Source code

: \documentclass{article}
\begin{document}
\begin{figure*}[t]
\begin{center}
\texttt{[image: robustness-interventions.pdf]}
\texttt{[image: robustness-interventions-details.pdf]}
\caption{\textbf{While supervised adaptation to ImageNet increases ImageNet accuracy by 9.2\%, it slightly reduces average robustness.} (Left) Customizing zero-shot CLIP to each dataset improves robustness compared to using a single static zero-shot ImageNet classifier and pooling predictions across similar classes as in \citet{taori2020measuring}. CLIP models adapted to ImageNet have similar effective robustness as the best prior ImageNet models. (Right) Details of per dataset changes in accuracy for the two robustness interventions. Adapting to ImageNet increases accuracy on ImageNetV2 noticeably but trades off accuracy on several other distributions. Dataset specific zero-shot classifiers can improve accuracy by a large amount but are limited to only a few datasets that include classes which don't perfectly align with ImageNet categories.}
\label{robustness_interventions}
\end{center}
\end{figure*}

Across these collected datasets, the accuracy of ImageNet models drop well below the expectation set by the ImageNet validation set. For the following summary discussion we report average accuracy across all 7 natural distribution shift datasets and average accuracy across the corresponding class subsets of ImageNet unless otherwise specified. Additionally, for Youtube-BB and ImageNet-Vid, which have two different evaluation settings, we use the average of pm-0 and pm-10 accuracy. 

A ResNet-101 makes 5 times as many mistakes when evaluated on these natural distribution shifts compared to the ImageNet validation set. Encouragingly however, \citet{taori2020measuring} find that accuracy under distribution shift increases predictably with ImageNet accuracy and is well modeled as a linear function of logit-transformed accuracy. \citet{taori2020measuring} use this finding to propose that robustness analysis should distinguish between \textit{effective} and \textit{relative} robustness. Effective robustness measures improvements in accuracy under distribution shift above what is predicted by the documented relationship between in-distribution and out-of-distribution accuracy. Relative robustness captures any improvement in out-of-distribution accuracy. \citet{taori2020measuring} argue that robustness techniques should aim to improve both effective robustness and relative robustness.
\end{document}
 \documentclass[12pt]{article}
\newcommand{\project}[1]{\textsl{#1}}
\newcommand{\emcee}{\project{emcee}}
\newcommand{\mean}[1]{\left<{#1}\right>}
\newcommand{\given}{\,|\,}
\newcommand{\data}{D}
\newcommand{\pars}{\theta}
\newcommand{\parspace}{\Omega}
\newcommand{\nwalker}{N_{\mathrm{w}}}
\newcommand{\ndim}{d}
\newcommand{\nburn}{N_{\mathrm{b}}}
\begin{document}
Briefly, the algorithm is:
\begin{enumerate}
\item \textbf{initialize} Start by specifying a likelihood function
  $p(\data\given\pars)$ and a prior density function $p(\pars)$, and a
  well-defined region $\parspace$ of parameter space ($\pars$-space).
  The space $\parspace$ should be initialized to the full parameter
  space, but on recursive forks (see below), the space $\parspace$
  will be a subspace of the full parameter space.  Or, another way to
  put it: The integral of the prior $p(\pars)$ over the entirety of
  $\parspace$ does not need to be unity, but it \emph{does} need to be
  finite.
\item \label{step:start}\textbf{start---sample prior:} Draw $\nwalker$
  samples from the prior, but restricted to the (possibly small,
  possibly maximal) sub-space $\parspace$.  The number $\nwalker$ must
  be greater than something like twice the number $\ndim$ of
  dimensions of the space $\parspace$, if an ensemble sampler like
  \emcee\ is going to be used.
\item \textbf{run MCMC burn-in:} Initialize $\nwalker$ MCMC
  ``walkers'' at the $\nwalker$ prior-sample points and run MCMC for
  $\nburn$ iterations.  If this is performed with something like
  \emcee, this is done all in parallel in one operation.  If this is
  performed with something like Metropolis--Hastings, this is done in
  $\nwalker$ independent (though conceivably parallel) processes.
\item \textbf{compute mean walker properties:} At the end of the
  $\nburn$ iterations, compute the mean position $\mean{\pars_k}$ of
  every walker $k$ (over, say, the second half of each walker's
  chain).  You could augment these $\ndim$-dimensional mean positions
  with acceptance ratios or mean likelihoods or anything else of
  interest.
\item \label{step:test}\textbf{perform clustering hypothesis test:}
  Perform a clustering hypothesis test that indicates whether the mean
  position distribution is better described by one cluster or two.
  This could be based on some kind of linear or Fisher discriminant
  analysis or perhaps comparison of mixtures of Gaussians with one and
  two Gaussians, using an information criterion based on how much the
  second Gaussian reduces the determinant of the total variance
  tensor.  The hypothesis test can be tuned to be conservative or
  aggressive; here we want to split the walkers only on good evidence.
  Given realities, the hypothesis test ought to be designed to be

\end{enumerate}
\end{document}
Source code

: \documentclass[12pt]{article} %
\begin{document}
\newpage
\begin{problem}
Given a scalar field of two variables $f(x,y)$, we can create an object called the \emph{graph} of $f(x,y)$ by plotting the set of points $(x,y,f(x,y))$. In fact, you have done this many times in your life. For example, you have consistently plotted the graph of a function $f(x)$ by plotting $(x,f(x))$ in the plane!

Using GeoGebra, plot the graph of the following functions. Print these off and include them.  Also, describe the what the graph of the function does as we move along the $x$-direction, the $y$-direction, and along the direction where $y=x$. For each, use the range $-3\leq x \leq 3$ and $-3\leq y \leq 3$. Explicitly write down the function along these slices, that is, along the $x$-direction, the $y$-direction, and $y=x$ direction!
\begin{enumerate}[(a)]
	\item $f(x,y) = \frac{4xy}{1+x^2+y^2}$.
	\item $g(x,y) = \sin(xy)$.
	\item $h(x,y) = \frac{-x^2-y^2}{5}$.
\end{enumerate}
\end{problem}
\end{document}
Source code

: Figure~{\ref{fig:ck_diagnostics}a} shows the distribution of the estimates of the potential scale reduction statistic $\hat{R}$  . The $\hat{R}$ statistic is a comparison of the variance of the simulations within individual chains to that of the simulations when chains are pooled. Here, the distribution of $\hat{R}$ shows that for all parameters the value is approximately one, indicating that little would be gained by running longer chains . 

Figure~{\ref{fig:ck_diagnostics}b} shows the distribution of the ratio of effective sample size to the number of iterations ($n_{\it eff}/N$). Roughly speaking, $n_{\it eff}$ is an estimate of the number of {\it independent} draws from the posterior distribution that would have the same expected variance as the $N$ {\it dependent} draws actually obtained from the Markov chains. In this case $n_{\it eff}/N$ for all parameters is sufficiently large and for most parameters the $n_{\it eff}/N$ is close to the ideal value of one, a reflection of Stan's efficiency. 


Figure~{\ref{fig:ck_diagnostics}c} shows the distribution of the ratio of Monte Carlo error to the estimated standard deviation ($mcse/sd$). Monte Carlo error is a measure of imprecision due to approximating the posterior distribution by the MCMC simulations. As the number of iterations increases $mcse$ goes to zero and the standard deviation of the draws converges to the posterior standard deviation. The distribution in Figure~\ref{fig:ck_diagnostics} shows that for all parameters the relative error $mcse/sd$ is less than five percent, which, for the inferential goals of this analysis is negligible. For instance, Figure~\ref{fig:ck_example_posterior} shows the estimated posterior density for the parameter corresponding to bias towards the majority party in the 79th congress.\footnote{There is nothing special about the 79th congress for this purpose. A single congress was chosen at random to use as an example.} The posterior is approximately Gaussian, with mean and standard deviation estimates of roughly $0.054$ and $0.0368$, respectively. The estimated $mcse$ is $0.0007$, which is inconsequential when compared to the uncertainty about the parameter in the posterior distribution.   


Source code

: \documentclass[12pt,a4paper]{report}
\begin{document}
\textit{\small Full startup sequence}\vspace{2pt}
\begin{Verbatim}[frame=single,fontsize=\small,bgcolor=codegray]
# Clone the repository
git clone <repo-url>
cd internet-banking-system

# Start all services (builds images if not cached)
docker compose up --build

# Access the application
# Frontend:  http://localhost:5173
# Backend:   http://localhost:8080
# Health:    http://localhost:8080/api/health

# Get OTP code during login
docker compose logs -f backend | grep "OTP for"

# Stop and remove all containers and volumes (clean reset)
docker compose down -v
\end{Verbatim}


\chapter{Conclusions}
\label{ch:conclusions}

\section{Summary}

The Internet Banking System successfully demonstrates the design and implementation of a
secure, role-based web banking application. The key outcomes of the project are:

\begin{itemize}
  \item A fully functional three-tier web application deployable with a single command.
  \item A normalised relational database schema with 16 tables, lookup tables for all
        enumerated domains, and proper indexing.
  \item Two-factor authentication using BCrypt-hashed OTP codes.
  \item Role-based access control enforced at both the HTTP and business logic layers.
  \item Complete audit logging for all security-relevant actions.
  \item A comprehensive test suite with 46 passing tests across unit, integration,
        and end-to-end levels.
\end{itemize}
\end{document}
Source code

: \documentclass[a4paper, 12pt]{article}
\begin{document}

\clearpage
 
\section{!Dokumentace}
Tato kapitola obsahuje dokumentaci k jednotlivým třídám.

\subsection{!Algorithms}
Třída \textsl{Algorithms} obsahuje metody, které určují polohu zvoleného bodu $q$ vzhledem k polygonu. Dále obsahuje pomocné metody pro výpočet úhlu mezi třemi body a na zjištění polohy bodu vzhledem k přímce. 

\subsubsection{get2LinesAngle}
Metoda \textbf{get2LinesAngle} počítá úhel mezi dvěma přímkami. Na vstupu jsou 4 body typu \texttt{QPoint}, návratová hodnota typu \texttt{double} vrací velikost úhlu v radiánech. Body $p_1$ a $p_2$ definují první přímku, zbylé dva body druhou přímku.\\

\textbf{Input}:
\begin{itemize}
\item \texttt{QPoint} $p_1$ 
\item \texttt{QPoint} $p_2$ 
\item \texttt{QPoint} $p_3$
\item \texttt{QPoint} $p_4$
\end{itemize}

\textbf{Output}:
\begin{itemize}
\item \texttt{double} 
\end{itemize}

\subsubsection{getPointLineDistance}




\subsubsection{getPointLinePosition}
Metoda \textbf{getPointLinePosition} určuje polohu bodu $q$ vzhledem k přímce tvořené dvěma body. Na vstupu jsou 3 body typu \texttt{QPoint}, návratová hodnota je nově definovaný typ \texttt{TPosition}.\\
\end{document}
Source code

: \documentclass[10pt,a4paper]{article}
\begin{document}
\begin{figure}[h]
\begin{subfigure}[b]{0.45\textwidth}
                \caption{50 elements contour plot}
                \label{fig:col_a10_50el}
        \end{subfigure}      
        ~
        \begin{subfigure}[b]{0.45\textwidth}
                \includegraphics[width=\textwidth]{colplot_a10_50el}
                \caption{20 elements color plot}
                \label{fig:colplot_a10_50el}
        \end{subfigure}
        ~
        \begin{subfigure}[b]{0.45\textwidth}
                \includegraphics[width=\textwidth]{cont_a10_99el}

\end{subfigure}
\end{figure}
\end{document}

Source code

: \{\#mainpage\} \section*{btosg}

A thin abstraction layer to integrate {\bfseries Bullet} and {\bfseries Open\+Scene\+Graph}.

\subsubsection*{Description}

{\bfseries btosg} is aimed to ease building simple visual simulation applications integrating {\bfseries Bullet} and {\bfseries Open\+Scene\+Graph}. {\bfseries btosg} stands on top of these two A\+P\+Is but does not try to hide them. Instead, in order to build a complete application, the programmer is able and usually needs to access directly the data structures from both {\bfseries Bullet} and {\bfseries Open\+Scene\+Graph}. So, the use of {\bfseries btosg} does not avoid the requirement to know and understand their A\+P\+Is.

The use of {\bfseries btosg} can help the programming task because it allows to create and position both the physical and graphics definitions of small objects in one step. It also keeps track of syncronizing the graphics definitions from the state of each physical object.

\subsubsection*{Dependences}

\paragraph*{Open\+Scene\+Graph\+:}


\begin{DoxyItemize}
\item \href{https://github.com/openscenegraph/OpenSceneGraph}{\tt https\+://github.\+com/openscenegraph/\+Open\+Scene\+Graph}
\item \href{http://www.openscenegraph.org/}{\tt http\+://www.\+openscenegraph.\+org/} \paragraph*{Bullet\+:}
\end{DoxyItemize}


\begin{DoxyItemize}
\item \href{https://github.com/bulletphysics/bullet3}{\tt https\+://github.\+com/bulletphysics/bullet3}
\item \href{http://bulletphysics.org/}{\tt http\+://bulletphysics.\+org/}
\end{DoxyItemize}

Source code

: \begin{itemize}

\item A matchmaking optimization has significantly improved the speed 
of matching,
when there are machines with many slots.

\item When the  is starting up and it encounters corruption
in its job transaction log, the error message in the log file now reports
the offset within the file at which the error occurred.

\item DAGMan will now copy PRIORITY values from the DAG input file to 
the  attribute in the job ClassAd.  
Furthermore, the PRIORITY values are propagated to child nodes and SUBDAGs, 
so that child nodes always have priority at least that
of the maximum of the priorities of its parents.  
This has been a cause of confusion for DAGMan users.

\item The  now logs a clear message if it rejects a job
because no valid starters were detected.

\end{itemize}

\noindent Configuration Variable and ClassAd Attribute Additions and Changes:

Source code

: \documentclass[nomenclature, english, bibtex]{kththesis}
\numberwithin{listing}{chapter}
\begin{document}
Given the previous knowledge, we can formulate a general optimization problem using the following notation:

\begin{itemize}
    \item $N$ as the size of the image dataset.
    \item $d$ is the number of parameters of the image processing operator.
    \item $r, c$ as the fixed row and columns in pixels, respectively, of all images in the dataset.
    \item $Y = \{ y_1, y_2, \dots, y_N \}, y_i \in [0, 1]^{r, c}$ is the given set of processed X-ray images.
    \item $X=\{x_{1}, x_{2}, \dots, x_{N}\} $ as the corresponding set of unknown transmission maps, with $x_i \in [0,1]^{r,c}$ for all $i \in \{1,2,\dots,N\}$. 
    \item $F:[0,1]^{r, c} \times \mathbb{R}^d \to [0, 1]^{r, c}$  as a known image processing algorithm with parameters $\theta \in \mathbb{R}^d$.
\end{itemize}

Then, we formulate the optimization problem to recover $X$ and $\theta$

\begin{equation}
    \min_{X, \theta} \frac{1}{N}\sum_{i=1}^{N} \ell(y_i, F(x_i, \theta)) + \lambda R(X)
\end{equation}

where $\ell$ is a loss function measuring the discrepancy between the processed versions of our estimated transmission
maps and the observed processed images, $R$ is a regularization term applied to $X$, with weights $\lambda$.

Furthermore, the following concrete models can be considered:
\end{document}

# Work to be completed
Check each line of the data above, and please copy the ones in which the string "Gaussians" occurs.

# Finished task
  analysis or perhaps comparison of mixtures of Gaussians with one and
  two Gaussians, using an information criterion based on how much the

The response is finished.